A fines de septiembre, casi coincidiendo con los hechos en Iguala, la encuesta nacional sobre victimización y percepción sobre seguridad pública del Instituto Nacional de Estadísticas mexicano arrojó cifras extraordinarias para un país miembro de la OCDE, el club de los países desarrollados. El número estimado de personas que sufrió un secuestro aumentó notablemente en el último año, de 94.438 en 2012 a 123.470 en 2013. Solo el 10% de todos los delitos son reportados a las autoridades, debido a la falta de confianza en la policía. De todos los delitos, 94% ni siquiera son investigados.

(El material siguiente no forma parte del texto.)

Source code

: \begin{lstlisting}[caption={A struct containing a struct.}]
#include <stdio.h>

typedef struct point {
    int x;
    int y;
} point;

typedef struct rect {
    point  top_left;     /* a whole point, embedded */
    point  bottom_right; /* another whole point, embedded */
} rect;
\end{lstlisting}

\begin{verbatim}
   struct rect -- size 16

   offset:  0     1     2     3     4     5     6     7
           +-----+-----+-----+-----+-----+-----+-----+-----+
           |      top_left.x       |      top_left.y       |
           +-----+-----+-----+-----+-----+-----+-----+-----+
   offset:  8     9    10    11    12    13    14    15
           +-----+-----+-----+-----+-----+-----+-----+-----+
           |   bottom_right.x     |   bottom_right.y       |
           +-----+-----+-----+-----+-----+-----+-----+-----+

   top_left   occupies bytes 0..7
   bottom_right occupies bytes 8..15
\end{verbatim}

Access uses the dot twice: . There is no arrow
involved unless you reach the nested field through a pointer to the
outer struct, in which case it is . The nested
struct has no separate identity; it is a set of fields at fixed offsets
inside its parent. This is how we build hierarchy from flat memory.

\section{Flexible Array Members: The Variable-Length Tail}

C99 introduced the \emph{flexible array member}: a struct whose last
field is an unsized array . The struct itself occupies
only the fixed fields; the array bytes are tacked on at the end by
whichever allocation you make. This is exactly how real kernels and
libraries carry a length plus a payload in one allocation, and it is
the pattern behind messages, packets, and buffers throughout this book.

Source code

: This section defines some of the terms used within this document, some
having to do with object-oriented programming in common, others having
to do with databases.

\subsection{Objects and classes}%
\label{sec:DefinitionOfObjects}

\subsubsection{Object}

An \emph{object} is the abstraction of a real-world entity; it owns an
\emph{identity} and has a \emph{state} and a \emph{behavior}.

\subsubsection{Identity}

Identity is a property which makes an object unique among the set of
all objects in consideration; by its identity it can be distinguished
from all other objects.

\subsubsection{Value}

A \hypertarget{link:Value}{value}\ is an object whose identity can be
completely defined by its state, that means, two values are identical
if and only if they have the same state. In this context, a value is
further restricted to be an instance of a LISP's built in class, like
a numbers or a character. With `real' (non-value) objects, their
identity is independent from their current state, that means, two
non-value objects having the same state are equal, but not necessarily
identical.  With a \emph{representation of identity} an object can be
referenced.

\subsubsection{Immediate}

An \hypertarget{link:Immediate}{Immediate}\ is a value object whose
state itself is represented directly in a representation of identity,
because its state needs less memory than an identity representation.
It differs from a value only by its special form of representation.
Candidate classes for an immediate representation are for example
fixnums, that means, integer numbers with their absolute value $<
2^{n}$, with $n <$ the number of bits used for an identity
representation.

Iguala es, entonces, la punta de un iceberg que concentra el horror que los mexicanos han debido soportar a diario. La situación hace años dejó de ser problema de lucha contra el narco y arrastra al Estado, implicado en desapariciones forzadas y torturas a niveles críticos, en un ambiente de impunidad casi absoluta y corrupción de agentes del Estado que no cumplen su papel de proteger a sus conciudadanos ¿Puede esperarse que una sociedad relativamente moderna, en uno de los países más ricos de América Latina, soporte en silencio una falta de cumplimiento de funciones estatales mínimas? La indignación ya existía –pero este grito doloroso de México, antes de Iguala, era inaudible.
Los precedentes internacionales indican que violaciones de este calibre necesitan soluciones de magnitudes proporcionales a la herida causada. Bien lo sabemos en otros países de la región: las consecuencias de las violaciones a los derechos humanos traspasan generaciones, y lidiar con ellas requiere destinar recursos por largos años. Se necesitan reformas legislativas para cumplir con los estándares internacionales que obligan al país; comisiones y tribunales a los cuales se les proveen mandatos especiales y medios materiales para entregar justicia; establecida una verdad, un liderazgo que asuma públicamente las responsabilidades del Estado en los hechos; reparación a las familias de las decenas de miles de víctimas, que exceden largamente el caso Iguala; y una reforma a la policía y a las fuerzas armadas que incluya recursos que los hagan menos proclives a la corrupción y una educación que instaure el respeto a los derechos humanos. En todo este proceso, se necesita el respaldo y acompañamiento de la comunidad internacional. Finalmente, a la luz de la verdad que emerge de este proceso, la actual estrategia de seguridad de México, tendrá que ser reevaluada.
El grito que emerge de Iguala, el clamor angustioso que hoy resuena en todo México contra la barbarie, no se acallará hasta entonces.